General Terms and Conditions
Our General Terms and Conditions for Repair Work


The General Terms and Conditions for Repair Work shall apply to all privities of contract with the Customer, whether they arise from a repair contract, estimates, offers etc. This shall also apply to all future privities of contract and without a renewed explicit agreement. Any contrary General Terms and Conditions of the Customer shall not become effective, since these are explicitly objected.

1. Conditions of Payment

(1) Our receivables must be balanced immediately after the receipt of the invoice, in cash, without any deductions, unless something else has explicitly been agreed upon.
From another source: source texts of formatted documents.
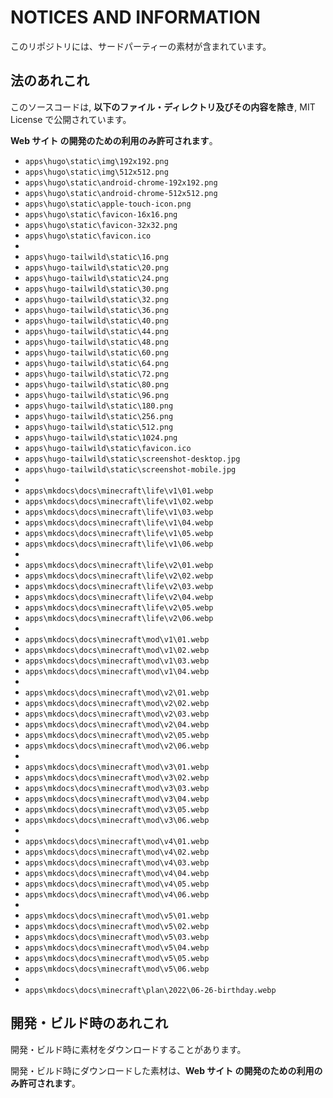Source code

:# NOTICES AND INFORMATION

このリポジトリには、サードパーティーの素材が含まれています。

## 法のあれこれ

このソースコードは, **以下のファイル・ディレクトリ及びその内容を除き**, MIT License で公開されています。

**Web サイト の開発のための利用のみ許可されます**。

- `apps\hugo\static\img\192x192.png`
- `apps\hugo\static\img\512x512.png`
- `apps\hugo\static\android-chrome-192x192.png`
- `apps\hugo\static\android-chrome-512x512.png`
- `apps\hugo\static\apple-touch-icon.png`
- `apps\hugo\static\favicon-16x16.png`
- `apps\hugo\static\favicon-32x32.png`
- `apps\hugo\static\favicon.ico`
-
- `apps\hugo-tailwild\static\16.png`
- `apps\hugo-tailwild\static\20.png`
- `apps\hugo-tailwild\static\24.png`
- `apps\hugo-tailwild\static\30.png`
- `apps\hugo-tailwild\static\32.png`
- `apps\hugo-tailwild\static\36.png`
- `apps\hugo-tailwild\static\40.png`
- `apps\hugo-tailwild\static\44.png`
- `apps\hugo-tailwild\static\48.png`
- `apps\hugo-tailwild\static\60.png`
- `apps\hugo-tailwild\static\64.png`
- `apps\hugo-tailwild\static\72.png`
- `apps\hugo-tailwild\static\80.png`
- `apps\hugo-tailwild\static\96.png`
- `apps\hugo-tailwild\static\180.png`
- `apps\hugo-tailwild\static\256.png`
- `apps\hugo-tailwild\static\512.png`
- `apps\hugo-tailwild\static\1024.png`
- `apps\hugo-tailwild\static\favicon.ico`
- `apps\hugo-tailwild\static\screenshot-desktop.jpg`
- `apps\hugo-tailwild\static\screenshot-mobile.jpg`
-
- `apps\mkdocs\docs\minecraft\life\v1\01.webp`
- `apps\mkdocs\docs\minecraft\life\v1\02.webp`
- `apps\mkdocs\docs\minecraft\life\v1\03.webp`
- `apps\mkdocs\docs\minecraft\life\v1\04.webp`
- `apps\mkdocs\docs\minecraft\life\v1\05.webp`
- `apps\mkdocs\docs\minecraft\life\v1\06.webp`
-
- `apps\mkdocs\docs\minecraft\life\v2\01.webp`
- `apps\mkdocs\docs\minecraft\life\v2\02.webp`
- `apps\mkdocs\docs\minecraft\life\v2\03.webp`
- `apps\mkdocs\docs\minecraft\life\v2\04.webp`
- `apps\mkdocs\docs\minecraft\life\v2\05.webp`
- `apps\mkdocs\docs\minecraft\life\v2\06.webp`
-
- `apps\mkdocs\docs\minecraft\mod\v1\01.webp`
- `apps\mkdocs\docs\minecraft\mod\v1\02.webp`
- `apps\mkdocs\docs\minecraft\mod\v1\03.webp`
- `apps\mkdocs\docs\minecraft\mod\v1\04.webp`
-
- `apps\mkdocs\docs\minecraft\mod\v2\01.webp`
- `apps\mkdocs\docs\minecraft\mod\v2\02.webp`
- `apps\mkdocs\docs\minecraft\mod\v2\03.webp`
- `apps\mkdocs\docs\minecraft\mod\v2\04.webp`
- `apps\mkdocs\docs\minecraft\mod\v2\05.webp`
- `apps\mkdocs\docs\minecraft\mod\v2\06.webp`
-
- `apps\mkdocs\docs\minecraft\mod\v3\01.webp`
- `apps\mkdocs\docs\minecraft\mod\v3\02.webp`
- `apps\mkdocs\docs\minecraft\mod\v3\03.webp`
- `apps\mkdocs\docs\minecraft\mod\v3\04.webp`
- `apps\mkdocs\docs\minecraft\mod\v3\05.webp`
- `apps\mkdocs\docs\minecraft\mod\v3\06.webp`
-
- `apps\mkdocs\docs\minecraft\mod\v4\01.webp`
- `apps\mkdocs\docs\minecraft\mod\v4\02.webp`
- `apps\mkdocs\docs\minecraft\mod\v4\03.webp`
- `apps\mkdocs\docs\minecraft\mod\v4\04.webp`
- `apps\mkdocs\docs\minecraft\mod\v4\05.webp`
- `apps\mkdocs\docs\minecraft\mod\v4\06.webp`
-
- `apps\mkdocs\docs\minecraft\mod\v5\01.webp`
- `apps\mkdocs\docs\minecraft\mod\v5\02.webp`
- `apps\mkdocs\docs\minecraft\mod\v5\03.webp`
- `apps\mkdocs\docs\minecraft\mod\v5\04.webp`
- `apps\mkdocs\docs\minecraft\mod\v5\05.webp`
- `apps\mkdocs\docs\minecraft\mod\v5\06.webp`
-
- `apps\mkdocs\docs\minecraft\plan\2022\06-26-birthday.webp`

## 開発・ビルド時のあれこれ

開発・ビルド時に素材をダウンロードすることがあります。

開発・ビルド時にダウンロードした素材は、**Web サイト の開発のための利用のみ許可されます**。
Cheques will only be accepted after previous agreement and only on account of performance.

(2) The assertion of the right of retention or the set-off shall only be permissible if there are counter claims which have been accepted by us or determined by a court of law, if the Customer is a merchant, a legal person or a special fund under public law (persons in accordance with § 310 I 1 BGB [German Civil Code]).The assertion of the right to withhold performance in accordance with § 320 BGB for this person subgroup, shall not be permissible and in case of default of payment, default interest on arrears of at least 8 percentage points above the ECB base rate shall be due and payable, if no higher damage occurred.

(3) The assertion of the right of retention arising from another legal relationship shall be excluded.

(4) All prices indicated are calculated ex works, do not allow packing and are exclusive of VAT.

2. Estimate of Costs:

(1) Estimates of costs are always calculated for disassembled or partly assembled devices. If the sum stated in the original estimate will be exceeded by up to 10 %, we shall be authorised to execute the repair at the expense of the Customer without special agreement. If further damage is detected, the Customer shall be informed about the additional costs, if these exceed the sum stated in the original estimate.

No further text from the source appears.